Task to carry out:
The entries must be set down again word for word; no pictures belong in the copy.

*** Dataset records

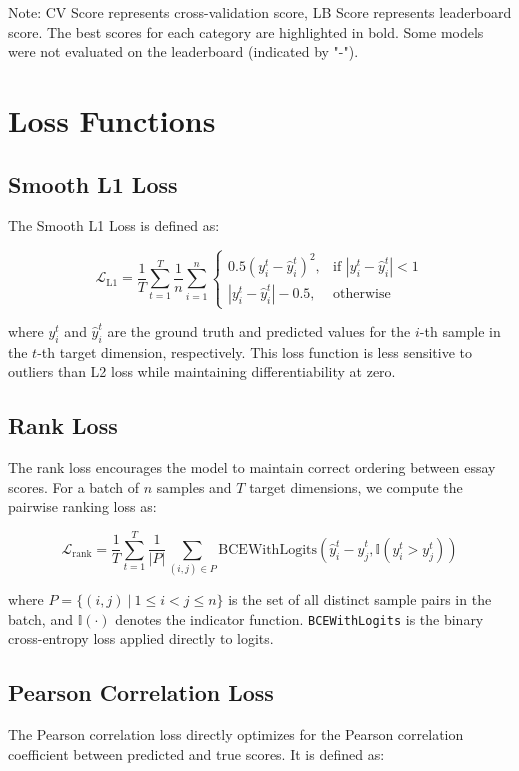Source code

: \documentclass[12pt]{article}
\begin{document}
Note: CV Score represents cross-validation score, LB Score represents leaderboard score. The best scores for each category are highlighted in bold. Some models were not evaluated on the leaderboard (indicated by "-").

\section{Loss Functions}
\label{app:loss_functions}

\subsection{Smooth L1 Loss}
The Smooth L1 Loss is defined as:

\begin{equation}
    \mathcal{L}_{\text{L1}} = \frac{1}{T} \sum_{t=1}^T \frac{1}{n} \sum_{i=1}^n \begin{cases}
        0.5(y_i^t - \hat{y}_i^t)^2, & \text{if } |y_i^t - \hat{y}_i^t| < 1 \\
        |y_i^t - \hat{y}_i^t| - 0.5, & \text{otherwise}
    \end{cases}
\end{equation}

where $y_i^t$ and $\hat{y}_i^t$ are the ground truth and predicted values for the $i$-th sample in the $t$-th target dimension, respectively. This loss function is less sensitive to outliers than L2 loss while maintaining differentiability at zero.

\subsection{Rank Loss}
The rank loss encourages the model to maintain correct ordering between essay scores. For a batch of $n$ samples and $T$ target dimensions, we compute the pairwise ranking loss as:

\begin{equation}
    \mathcal{L}_{\text{rank}} = \frac{1}{T} \sum_{t=1}^T \frac{1}{|P|} \sum_{(i,j) \in P} \text{BCEWithLogits}\left(\hat{y}_i^t - \hat{y}_j^t, \mathbb{I}(y_i^t > y_j^t)\right)
\end{equation}

where $P = \{(i,j)\ |\ 1 \leq i < j \leq n\}$ is the set of all distinct sample pairs in the batch, and $\mathbb{I}(\cdot)$ denotes the indicator function. \texttt{BCEWithLogits} is the binary cross-entropy loss applied directly to logits.

\subsection{Pearson Correlation Loss}
The Pearson correlation loss directly optimizes for the Pearson correlation coefficient between predicted and true scores. It is defined as:
\end{document}
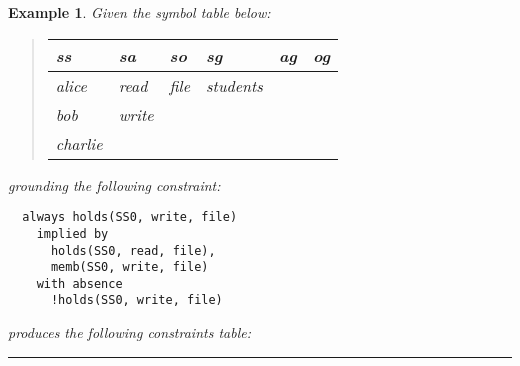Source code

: \documentclass[10pt, twocolumn]{article}
\newtheorem{examp}{Example}
\newenvironment{example}{\begin{examp}\rm}{\rule{2mm}{2mm}\end{examp}}
\begin{document}
        \begin{example}
          Given the symbol table below:

          \begin{quote}
            \begin{tabular}[t]{|l|l|l|l|l|l|}
              \hline
              \textbf{ss} & \textbf{sa} & \textbf{so} & \textbf{sg} & \textbf{ag} & \textbf{og} \\
              \hline
              alice & read & file & students & & \\
              bob & write & & & & \\
              charlie & & & & & \\
              \hline
            \end{tabular}
          \end{quote}

          grounding the following constraint:

          \begin{verbatim}
  always holds(SS0, write, file)
    implied by
      holds(SS0, read, file),
      memb(SS0, write, file)
    with absence
      !holds(SS0, write, file)
          \end{verbatim}

          produces the following constraints table:


\end{example}
\end{document}
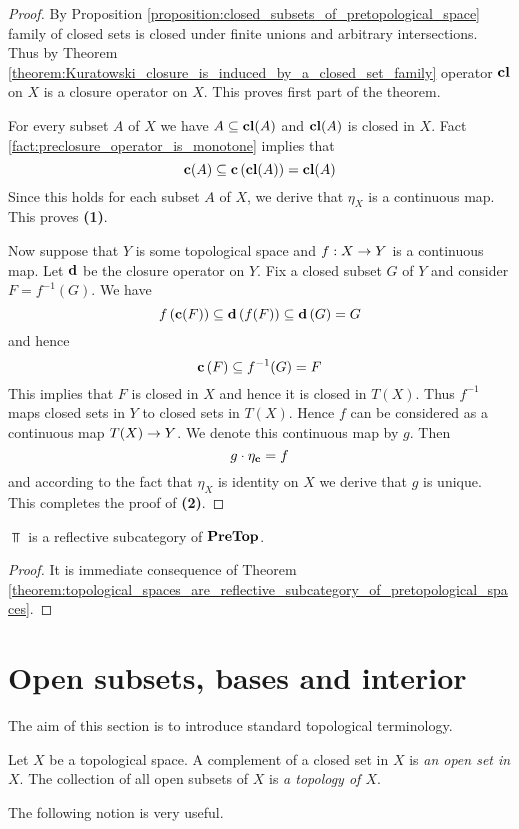 \begin{proof}
	By Proposition \ref{proposition:closed_subsets_of_pretopological_space} family of closed sets is closed under finite unions and arbitrary intersections. Thus by Theorem \ref{theorem:Kuratowski_closure_is_induced_by_a_closed_set_family} operator $\mathbf{cl}$ on $X$ is a closure operator on $X$. This proves first part of the theorem.

	For every subset $A$ of $X$ we have $A \subseteq \mathbf{cl}(A)$ and $\mathbf{cl}(A)$ is closed in $X$. Fact \ref{fact:preclosure_operator_is_monotone} implies that
	$$\mathbf{c}(A) \subseteq \mathbf{c}\left(\mathbf{cl}(A)\right) = \mathbf{cl}(A)$$
	Since this holds for each subset $A$ of $X$, we derive that $\eta_{X}$ is a continuous map. This proves \textbf{(1)}.

	Now suppose that $Y$ is some topological space and $f:X \rightarrow Y$ is a continuous map. Let $\mathbf{d}$ be the closure operator on $Y$. Fix a closed subset $G$ of $Y$ and consider $F = f^{-1}(G)$. We have
	$$f\left(\mathbf{c}(F)\right) \subseteq \mathbf{d}\left(f(F)\right) \subseteq \mathbf{d}\left(G\right) = G$$
	and hence
	$$\mathbf{c}\left(F\right) \subseteq f^{-1}(G) = F$$
	This implies that $F$ is closed in $X$ and hence it is closed in $T(X)$. Thus $f^{-1}$ maps closed sets in $Y$ to closed sets in $T(X)$. Hence $f$ can be considered as a continuous map $T(X) \rightarrow Y$. We denote this continuous map by $g$. Then
	$$g\cdot \eta_{\mathbf{c}} = f$$
	and according to the fact that $\eta_{X}$ is identity on $X$ we derive that $g$ is unique. This completes the proof of \textbf{(2)}.
\end{proof}

\begin{corollary}\label{corollary:top_is_reflective_in_pretop}
	$\Top$ is a reflective subcategory of $\mathbf{PreTop}$.
\end{corollary}
\begin{proof}
	It is immediate consequence of Theorem \ref{theorem:topological_spaces_are_reflective_subcategory_of_pretopological_spaces}.
\end{proof}


\section{Open subsets, bases and interior}
\noindent
The aim of this section is to introduce standard topological terminology.

\begin{definition}
	Let $X$ be a topological space. A complement of a closed set in $X$ is \textit{an open set in $X$}. The collection of all open subsets of $X$ is \textit{a topology of $X$}.
\end{definition}
\noindent
The following notion is very useful.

******

Result of this task:
Source code

: \documentclass[12pt]{article}
\begin{document}
Note: CV Score represents cross-validation score, LB Score represents leaderboard score. The best scores for each category are highlighted in bold. Some models were not evaluated on the leaderboard (indicated by "-").

\section{Loss Functions}
\label{app:loss_functions}

\subsection{Smooth L1 Loss}
The Smooth L1 Loss is defined as:

\begin{equation}
    \mathcal{L}_{\text{L1}} = \frac{1}{T} \sum_{t=1}^T \frac{1}{n} \sum_{i=1}^n \begin{cases}
        0.5(y_i^t - \hat{y}_i^t)^2, & \text{if } |y_i^t - \hat{y}_i^t| < 1 \\
        |y_i^t - \hat{y}_i^t| - 0.5, & \text{otherwise}
    \end{cases}
\end{equation}

where $y_i^t$ and $\hat{y}_i^t$ are the ground truth and predicted values for the $i$-th sample in the $t$-th target dimension, respectively. This loss function is less sensitive to outliers than L2 loss while maintaining differentiability at zero.

\subsection{Rank Loss}
The rank loss encourages the model to maintain correct ordering between essay scores. For a batch of $n$ samples and $T$ target dimensions, we compute the pairwise ranking loss as:

\begin{equation}
    \mathcal{L}_{\text{rank}} = \frac{1}{T} \sum_{t=1}^T \frac{1}{|P|} \sum_{(i,j) \in P} \text{BCEWithLogits}\left(\hat{y}_i^t - \hat{y}_j^t, \mathbb{I}(y_i^t > y_j^t)\right)
\end{equation}

where $P = \{(i,j)\ |\ 1 \leq i < j \leq n\}$ is the set of all distinct sample pairs in the batch, and $\mathbb{I}(\cdot)$ denotes the indicator function. \texttt{BCEWithLogits} is the binary cross-entropy loss applied directly to logits.

\subsection{Pearson Correlation Loss}
The Pearson correlation loss directly optimizes for the Pearson correlation coefficient between predicted and true scores. It is defined as:
\end{document}
Source code

: \documentclass[10pt, twocolumn]{article}
\newtheorem{examp}{Example}
\newenvironment{example}{\begin{examp}\rm}{\rule{2mm}{2mm}\end{examp}}
\begin{document}
        \begin{example}
          Given the symbol table below:

          \begin{quote}
            \begin{tabular}[t]{|l|l|l|l|l|l|}
              \hline
              \textbf{ss} & \textbf{sa} & \textbf{so} & \textbf{sg} & \textbf{ag} & \textbf{og} \\
              \hline
              alice & read & file & students & & \\
              bob & write & & & & \\
              charlie & & & & & \\
              \hline
            \end{tabular}
          \end{quote}

          grounding the following constraint:

          \begin{verbatim}
  always holds(SS0, write, file)
    implied by
      holds(SS0, read, file),
      memb(SS0, write, file)
    with absence
      !holds(SS0, write, file)
          \end{verbatim}

          produces the following constraints table:


\end{example}
\end{document}
 \begin{proof}
	By Proposition \ref{proposition:closed_subsets_of_pretopological_space} family of closed sets is closed under finite unions and arbitrary intersections. Thus by Theorem \ref{theorem:Kuratowski_closure_is_induced_by_a_closed_set_family} operator $\mathbf{cl}$ on $X$ is a closure operator on $X$. This proves first part of the theorem.

	For every subset $A$ of $X$ we have $A \subseteq \mathbf{cl}(A)$ and $\mathbf{cl}(A)$ is closed in $X$. Fact \ref{fact:preclosure_operator_is_monotone} implies that
	$$\mathbf{c}(A) \subseteq \mathbf{c}\left(\mathbf{cl}(A)\right) = \mathbf{cl}(A)$$
	Since this holds for each subset $A$ of $X$, we derive that $\eta_{X}$ is a continuous map. This proves \textbf{(1)}.

	Now suppose that $Y$ is some topological space and $f:X \rightarrow Y$ is a continuous map. Let $\mathbf{d}$ be the closure operator on $Y$. Fix a closed subset $G$ of $Y$ and consider $F = f^{-1}(G)$. We have
	$$f\left(\mathbf{c}(F)\right) \subseteq \mathbf{d}\left(f(F)\right) \subseteq \mathbf{d}\left(G\right) = G$$
	and hence
	$$\mathbf{c}\left(F\right) \subseteq f^{-1}(G) = F$$
	This implies that $F$ is closed in $X$ and hence it is closed in $T(X)$. Thus $f^{-1}$ maps closed sets in $Y$ to closed sets in $T(X)$. Hence $f$ can be considered as a continuous map $T(X) \rightarrow Y$. We denote this continuous map by $g$. Then
	$$g\cdot \eta_{\mathbf{c}} = f$$
	and according to the fact that $\eta_{X}$ is identity on $X$ we derive that $g$ is unique. This completes the proof of \textbf{(2)}.
\end{proof}

\begin{corollary}\label{corollary:top_is_reflective_in_pretop}
	$\Top$ is a reflective subcategory of $\mathbf{PreTop}$.
\end{corollary}
\begin{proof}
	It is immediate consequence of Theorem \ref{theorem:topological_spaces_are_reflective_subcategory_of_pretopological_spaces}.
\end{proof}


\section{Open subsets, bases and interior}
\noindent
The aim of this section is to introduce standard topological terminology.

\begin{definition}
	Let $X$ be a topological space. A complement of a closed set in $X$ is \textit{an open set in $X$}. The collection of all open subsets of $X$ is \textit{a topology of $X$}.
\end{definition}
\noindent
The following notion is very useful.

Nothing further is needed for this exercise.